We had 3 thresholds: "poor" where original queries were from 0,0.24, "somewhat" = 0.25,0.49, "relevant" = 0.5,1.0 I went with the 3 categories you asked for. ChatGPT as an inference model -> pass only the documents ChatGPT as a paraphrase model -> pass only the queries ChatGPT as a finetuning model -> pass docs and query in tab separated.
Inference and Finetuned model performed better than T5 and original queries. Two issues arise with chatGPT: one is the time to run the model. it runs through an inference API so it is painstakingly slow. One prediction takes approximately 2 -3s according to the tqdm library. But t5 does one prediction under a second.

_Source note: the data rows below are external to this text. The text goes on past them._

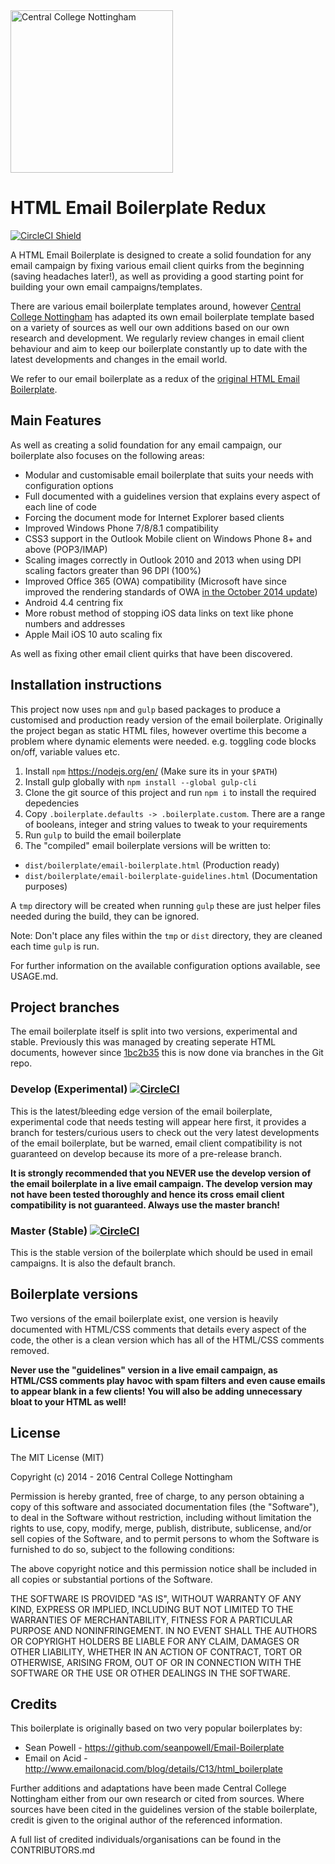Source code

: <a href="https://www.centralnottingham.ac.uk" target="_blank" title="Visit the Central College Nottingham website">
	<img src="http://i.emlfiles1.com/cmpimg/5/8/9/2/2/1/files/437952_centrallogopink690x210.jpg" 
	alt="Central College Nottingham" style="display:block;" width="260" />
</a>

HTML Email Boilerplate Redux
==============================================

[![CircleCI Shield](https://circleci.com/gh/centralcollegenottingham/HTML-Email-Boilerplate-Redux.svg?style=shield&circle-token=4c887bae1ee5e6a4601c55abeb5b8fc230a524a7)](https://circleci.com/gh/centralcollegenottingham/HTML-Email-Boilerplate-Redux)

A HTML Email Boilerplate is designed to create a solid foundation for any email campaign by fixing various email client quirks from the beginning (saving headaches later!), as well as providing a good starting point for building your own email campaigns/templates.

There are various email boilerplate templates around, however [Central College Nottingham](https://www.centralnottingham.ac.uk) has adapted its own email boilerplate template based on a variety of sources as well our own additions based on our own research and development. We regularly review changes in email client behaviour and aim to keep our boilerplate constantly up to date with the latest developments and changes in the email world.

We refer to our email boilerplate as a redux of the [original HTML Email Boilerplate](https://github.com/seanpowell/Email-Boilerplate).

## Main Features

As well as creating a solid foundation for any email campaign, our boilerplate also focuses on the following areas:

* Modular and customisable email boilerplate that suits your needs with configuration options
* Full documented with a guidelines version that explains every aspect of each line of code
* Forcing the document mode for Internet Explorer based clients
* Improved Windows Phone 7/8/8.1 compatibility
* CSS3 support in the Outlook Mobile client on Windows Phone 8+ and above (POP3/IMAP)
* Scaling images correctly in Outlook 2010 and 2013 when using DPI scaling factors greater than 96 DPI (100%)
* Improved Office 365 (OWA) compatibility (Microsoft have since improved the rendering standards of OWA [in the October 2014 update](http://blogs.office.com/2014/10/14/improving-outlook-web-app-options-settings-2/))
* Android 4.4 centring fix
* More robust method of stopping iOS data links on text like phone numbers and addresses
* Apple Mail iOS 10 auto scaling fix

As well as fixing other email client quirks that have been discovered.

## Installation instructions

This project now uses `npm` and `gulp` based packages to produce a customised and production ready version of the email boilerplate. Originally the project began as static HTML files, however overtime this become a problem where dynamic elements were needed. e.g. toggling code blocks on/off, variable values etc.

1. Install `npm` <a href="https://nodejs.org/en/" target="_blank">https://nodejs.org/en/</a> (Make sure its in your `$PATH`)
2. Install gulp globally with `npm install --global gulp-cli`
3. Clone the git source of this project and run `npm i` to install the required depedencies
4. Copy `.boilerplate.defaults -> .boilerplate.custom`. There are a range of booleans, integer and string values to tweak to your requirements
5. Run `gulp` to build the email boilerplate
6. The "compiled" email boilerplate versions will be written to:

* `dist/boilerplate/email-boilerplate.html` (Production ready)
* `dist/boilerplate/email-boilerplate-guidelines.html` (Documentation purposes)

A `tmp` directory will be created when running `gulp` these are just helper files needed during the build, they can be ignored.

Note: Don't place any files within the `tmp` or `dist` directory, they are cleaned each time `gulp` is run.

For further information on the available configuration options available, see USAGE.md.

## Project branches

The email boilerplate itself is split into two versions, experimental and stable. Previously this was managed by creating seperate HTML documents, however since [
1bc2b35](https://github.com/centralcollegenottingham/HTML-Email-Boilerplate-Redux/commit/1bc2b35d4e4730eb4aea203f2d8fded1a93ec0d9) this is now done via branches in the Git repo.

### Develop (Experimental) [![CircleCI](https://circleci.com/gh/centralcollegenottingham/HTML-Email-Boilerplate-Redux/tree/develop.svg?style=svg)](https://circleci.com/gh/centralcollegenottingham/HTML-Email-Boilerplate-Redux/tree/develop)

This is the latest/bleeding edge version of the email boilerplate, experimental code that needs testing will appear here first, it provides a branch for testers/curious users to check out the very latest developments of the email boilerplate, but be warned, email client compatibility is not guaranteed on develop because its more of a pre-release branch.

**It is strongly recommended that you NEVER use the develop version of the email boilerplate in a live email campaign. The develop version may not have been tested thoroughly and hence its cross email client compatibility is not guaranteed. Always use the master branch!**

### Master (Stable) [![CircleCI](https://circleci.com/gh/centralcollegenottingham/HTML-Email-Boilerplate-Redux/tree/master.svg?style=svg)](https://circleci.com/gh/centralcollegenottingham/HTML-Email-Boilerplate-Redux/tree/master)

This is the stable version of the boilerplate which should be used in email campaigns. It is also the default branch. 

## Boilerplate versions

Two versions of the email boilerplate exist, one version is heavily documented with HTML/CSS comments that details every aspect of the code, the other is a clean version which has all of the HTML/CSS comments removed.

**Never use the "guidelines" version in a live email campaign, as HTML/CSS comments play havoc with spam filters and even cause emails to appear blank in a few clients! You will also be adding unnecessary bloat to your HTML as well!**

## License

The MIT License (MIT)

Copyright (c) 2014 - 2016 Central College Nottingham

Permission is hereby granted, free of charge, to any person obtaining a copy
of this software and associated documentation files (the "Software"), to deal
in the Software without restriction, including without limitation the rights
to use, copy, modify, merge, publish, distribute, sublicense, and/or sell
copies of the Software, and to permit persons to whom the Software is
furnished to do so, subject to the following conditions:

The above copyright notice and this permission notice shall be included in
all copies or substantial portions of the Software.

THE SOFTWARE IS PROVIDED "AS IS", WITHOUT WARRANTY OF ANY KIND, EXPRESS OR
IMPLIED, INCLUDING BUT NOT LIMITED TO THE WARRANTIES OF MERCHANTABILITY,
FITNESS FOR A PARTICULAR PURPOSE AND NONINFRINGEMENT. IN NO EVENT SHALL THE
AUTHORS OR COPYRIGHT HOLDERS BE LIABLE FOR ANY CLAIM, DAMAGES OR OTHER
LIABILITY, WHETHER IN AN ACTION OF CONTRACT, TORT OR OTHERWISE, ARISING FROM,
OUT OF OR IN CONNECTION WITH THE SOFTWARE OR THE USE OR OTHER DEALINGS IN
THE SOFTWARE.

## Credits

This boilerplate is originally based on two very popular boilerplates by:

* Sean Powell - https://github.com/seanpowell/Email-Boilerplate
* Email on Acid - http://www.emailonacid.com/blog/details/C13/html_boilerplate

Further additions and adaptations have been made Central College Nottingham either from our own research or cited from sources. Where sources have been cited in the guidelines version of the stable boilerplate, credit is given to the original author of the referenced information.

A full list of credited individuals/organisations can be found in the CONTRIBUTORS.md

The stats are also posted in the above comment with the average mean query length and mean map
There should be only one barplot for this. I am going to make it more optimized
@yogeswarl thank you. Can you find the research paper for the chatgpt? we need to see why it's better than t5. Is it due to architecture or training dataset or ...
@hosseinfani https://arxiv.org/pdf/2005.14165.pdf here is the paper. I will give a quick summary about this by tomorrow evening.
From the paper I was able to delve these as why ChatGPT is better and few more things I did that were not considered in chatGPT.
One option I can think of here is to stop the number of words chatGPT can see, (i.e 512 words) and compare them both with respect to T5.
One problem with chatGPT is that it cannot limit the number of characters to the point like T5. the maximum output length is always much greater than both the mean of t5 and original query @hosseinfani . Should I redo this for fine-tune and inference
Made plots much smaller and cleaner
This Idea involves us asking ChatGPT to generate relevant queries based off the documents we feed.
We will sample about 10,000 documents that have the following criteria from the refined querys
Based on this data. We will be comparing how well ChatGPT can perform suggesting documents for these queries.